A targeting vector containing a FRT site flanked NEO selection cassette was utilized in the construction of this mutant. This selection cassette and a loxP site were inserted downstream of exon 3 coding region of the toll-like receptor 4 (Tlr4) gene, in non-coding sequence, and another loxP site was inserted upstream of exon 3. This construct was electroporated into C57BL/6J derived CMTI-2 embryonic stem (ES) cells. Correctly targeted ES cells were injected into blastocysts. The resulting chimeric animals were crossed to albino C57BL/6 mice (Stock No. 000058). The mice were then bred to transgenic mice (on the B6.Cg genetic background) expressing FLPe recombinase under the control of the human ACTB promoter (Stock No. 005703) to remove the FRT flanked selection cassette. Resulting mice were crossed to remove the Flp-expressing transgene and subsequently mice were bred to C57BL/6J mice (Stock No. 000664). Heterozygotes were then bred to generate homozygotes. These Tlr4flox mice arrived at The Jackson Laboratory as Stock No. 024872. Upon arrival, some mice were bred to B6.Cg-Tg(Sox2-cre)1Amc/J transgenic mice (Stock No. 008454) to remove the floxed sequence. Resulting mice were crossed to C57BL/6J mice for a few generations to remove the Cre-expressing transgene, resulting in a colony of Tlr4 KO mice (Stock No. 029015).

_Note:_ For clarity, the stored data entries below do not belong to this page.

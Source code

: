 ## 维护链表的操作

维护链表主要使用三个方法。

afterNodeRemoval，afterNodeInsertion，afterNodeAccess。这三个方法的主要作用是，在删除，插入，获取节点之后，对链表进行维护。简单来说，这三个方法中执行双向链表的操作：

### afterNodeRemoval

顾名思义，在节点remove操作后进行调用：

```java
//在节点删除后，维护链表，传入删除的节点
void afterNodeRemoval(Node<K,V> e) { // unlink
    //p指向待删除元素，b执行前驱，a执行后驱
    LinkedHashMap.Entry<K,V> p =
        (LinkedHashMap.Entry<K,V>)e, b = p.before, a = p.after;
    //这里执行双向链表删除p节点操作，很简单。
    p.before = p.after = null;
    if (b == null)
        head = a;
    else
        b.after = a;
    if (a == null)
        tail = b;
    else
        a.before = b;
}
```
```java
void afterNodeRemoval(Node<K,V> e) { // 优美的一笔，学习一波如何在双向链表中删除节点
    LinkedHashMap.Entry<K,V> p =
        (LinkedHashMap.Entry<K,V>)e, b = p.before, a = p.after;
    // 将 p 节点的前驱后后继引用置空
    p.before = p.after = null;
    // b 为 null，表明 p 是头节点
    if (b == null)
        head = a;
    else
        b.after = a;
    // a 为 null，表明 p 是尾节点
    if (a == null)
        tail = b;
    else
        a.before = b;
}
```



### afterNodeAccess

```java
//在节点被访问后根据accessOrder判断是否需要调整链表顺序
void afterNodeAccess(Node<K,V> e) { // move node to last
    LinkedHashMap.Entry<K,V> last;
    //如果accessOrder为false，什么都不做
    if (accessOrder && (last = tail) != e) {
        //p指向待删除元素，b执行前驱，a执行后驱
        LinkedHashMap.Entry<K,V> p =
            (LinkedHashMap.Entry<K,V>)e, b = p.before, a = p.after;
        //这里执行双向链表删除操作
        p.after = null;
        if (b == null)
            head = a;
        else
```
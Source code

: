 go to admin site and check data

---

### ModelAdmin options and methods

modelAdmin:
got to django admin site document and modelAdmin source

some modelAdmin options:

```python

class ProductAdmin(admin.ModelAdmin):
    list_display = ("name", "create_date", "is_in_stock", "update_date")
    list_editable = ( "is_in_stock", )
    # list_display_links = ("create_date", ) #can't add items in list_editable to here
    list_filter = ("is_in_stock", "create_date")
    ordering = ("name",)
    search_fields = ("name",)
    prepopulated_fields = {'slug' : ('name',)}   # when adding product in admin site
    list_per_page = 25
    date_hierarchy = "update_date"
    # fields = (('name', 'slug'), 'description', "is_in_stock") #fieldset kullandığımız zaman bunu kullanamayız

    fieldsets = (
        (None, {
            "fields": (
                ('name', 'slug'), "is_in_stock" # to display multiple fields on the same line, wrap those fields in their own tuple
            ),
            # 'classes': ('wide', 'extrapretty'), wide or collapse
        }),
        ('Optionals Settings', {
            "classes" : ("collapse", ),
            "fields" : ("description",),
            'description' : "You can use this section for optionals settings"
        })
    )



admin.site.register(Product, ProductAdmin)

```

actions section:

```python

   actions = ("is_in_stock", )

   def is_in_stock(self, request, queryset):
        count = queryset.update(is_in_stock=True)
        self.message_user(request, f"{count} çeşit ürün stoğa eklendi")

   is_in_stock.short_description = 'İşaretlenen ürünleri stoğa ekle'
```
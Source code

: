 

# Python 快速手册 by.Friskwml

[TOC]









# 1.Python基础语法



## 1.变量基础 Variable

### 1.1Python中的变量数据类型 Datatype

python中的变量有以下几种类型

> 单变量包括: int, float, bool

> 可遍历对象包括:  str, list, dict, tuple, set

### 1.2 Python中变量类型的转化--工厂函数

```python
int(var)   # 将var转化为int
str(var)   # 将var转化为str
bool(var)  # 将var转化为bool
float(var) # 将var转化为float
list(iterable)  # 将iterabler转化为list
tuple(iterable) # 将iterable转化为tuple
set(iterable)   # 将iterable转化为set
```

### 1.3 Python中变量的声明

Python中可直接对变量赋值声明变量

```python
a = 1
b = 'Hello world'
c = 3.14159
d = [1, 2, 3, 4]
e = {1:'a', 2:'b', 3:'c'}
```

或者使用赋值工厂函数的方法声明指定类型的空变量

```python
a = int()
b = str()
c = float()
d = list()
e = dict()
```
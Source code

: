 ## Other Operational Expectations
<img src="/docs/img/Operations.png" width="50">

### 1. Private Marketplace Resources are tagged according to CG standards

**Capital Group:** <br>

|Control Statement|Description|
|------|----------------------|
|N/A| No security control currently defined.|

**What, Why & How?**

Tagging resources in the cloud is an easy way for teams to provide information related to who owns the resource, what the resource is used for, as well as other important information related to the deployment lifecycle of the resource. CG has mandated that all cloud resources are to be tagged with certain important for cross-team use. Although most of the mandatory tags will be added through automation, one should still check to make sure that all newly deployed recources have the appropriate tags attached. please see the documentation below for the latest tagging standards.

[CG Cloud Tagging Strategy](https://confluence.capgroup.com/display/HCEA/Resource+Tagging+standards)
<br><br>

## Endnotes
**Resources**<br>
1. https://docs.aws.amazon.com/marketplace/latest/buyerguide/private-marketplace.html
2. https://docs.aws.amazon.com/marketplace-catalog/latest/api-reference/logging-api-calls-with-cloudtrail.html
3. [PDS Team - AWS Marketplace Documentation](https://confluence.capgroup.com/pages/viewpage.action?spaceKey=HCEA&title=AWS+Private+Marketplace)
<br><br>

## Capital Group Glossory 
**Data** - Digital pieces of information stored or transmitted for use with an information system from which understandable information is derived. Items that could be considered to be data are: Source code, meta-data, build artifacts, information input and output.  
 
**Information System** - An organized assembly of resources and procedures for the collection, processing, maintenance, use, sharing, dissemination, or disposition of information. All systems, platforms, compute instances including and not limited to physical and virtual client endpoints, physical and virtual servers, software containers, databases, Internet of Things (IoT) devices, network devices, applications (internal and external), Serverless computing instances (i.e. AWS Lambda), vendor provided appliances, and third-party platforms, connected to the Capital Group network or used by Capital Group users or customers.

|Allele Name||targeted mutation 1.2, Christopher Karp|
|Allele Type||Targeted (Null/Knockout)|
|Gene Symbol and Name||Tlr4, toll-like receptor 4|
|Strain of Origin||C57BL/6J|
|Molecular Note||A targeting vector containing a FRT site flanked neomycin selection cassette and a loxP site was inserted downstream of exon 3 of the targeted gene, and another loxP site was inserted upstream of exon 3. Flp-mediated recombination removed the FRT-flanked neo cassette. Cre-mediated recombination removed exon 3.|
When maintaining a live colony, these mice can be bred as homozygotes.
When using the Tlr4 KO mouse strain in a publication, please cite the originating article(s) and include JAX stock #029015 in your Materials and Methods section.